##### THE DATA
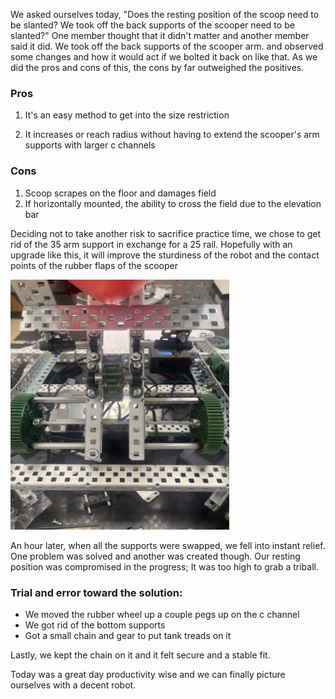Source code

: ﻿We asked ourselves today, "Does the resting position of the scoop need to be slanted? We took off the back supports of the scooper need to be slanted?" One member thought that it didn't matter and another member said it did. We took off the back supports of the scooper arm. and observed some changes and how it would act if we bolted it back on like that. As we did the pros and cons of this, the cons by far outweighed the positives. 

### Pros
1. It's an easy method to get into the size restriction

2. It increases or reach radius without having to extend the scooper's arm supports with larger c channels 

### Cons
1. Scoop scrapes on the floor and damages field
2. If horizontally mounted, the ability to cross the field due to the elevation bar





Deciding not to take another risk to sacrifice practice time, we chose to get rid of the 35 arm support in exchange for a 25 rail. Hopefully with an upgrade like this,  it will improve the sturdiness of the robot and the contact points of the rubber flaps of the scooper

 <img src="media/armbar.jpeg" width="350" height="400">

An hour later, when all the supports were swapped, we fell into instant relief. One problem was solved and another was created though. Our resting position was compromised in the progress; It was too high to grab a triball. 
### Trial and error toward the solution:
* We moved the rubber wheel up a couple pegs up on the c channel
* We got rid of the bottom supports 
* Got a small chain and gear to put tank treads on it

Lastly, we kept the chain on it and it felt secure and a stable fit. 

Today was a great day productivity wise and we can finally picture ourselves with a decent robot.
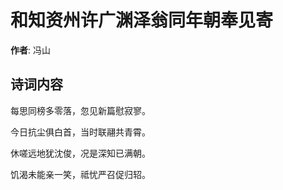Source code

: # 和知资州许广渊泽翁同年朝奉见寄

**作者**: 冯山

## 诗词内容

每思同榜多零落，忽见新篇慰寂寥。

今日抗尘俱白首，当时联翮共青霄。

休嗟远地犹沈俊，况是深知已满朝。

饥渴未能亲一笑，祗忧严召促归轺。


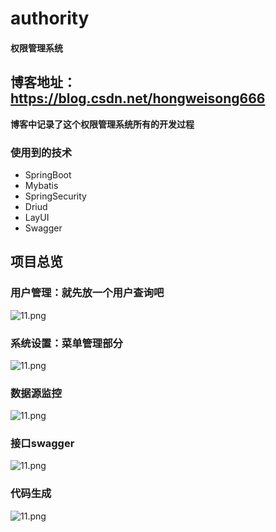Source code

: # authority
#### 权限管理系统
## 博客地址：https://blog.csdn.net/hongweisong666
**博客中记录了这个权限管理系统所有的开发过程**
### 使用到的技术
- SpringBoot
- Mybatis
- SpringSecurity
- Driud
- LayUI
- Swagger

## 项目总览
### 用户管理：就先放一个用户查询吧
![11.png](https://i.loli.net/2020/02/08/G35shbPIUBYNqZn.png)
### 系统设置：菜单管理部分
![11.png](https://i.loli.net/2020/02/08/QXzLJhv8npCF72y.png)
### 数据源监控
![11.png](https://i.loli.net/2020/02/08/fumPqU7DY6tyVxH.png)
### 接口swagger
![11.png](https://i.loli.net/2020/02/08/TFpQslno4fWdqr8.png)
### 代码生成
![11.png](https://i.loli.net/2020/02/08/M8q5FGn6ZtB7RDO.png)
##########
TASK DESCRIPTION: Which lines of the data contain the string "field"? Copy each one.

SOLUTION TO THE EXERCISE:
1. Scoop scrapes on the floor and damages field
2. If horizontally mounted, the ability to cross the field due to the elevation bar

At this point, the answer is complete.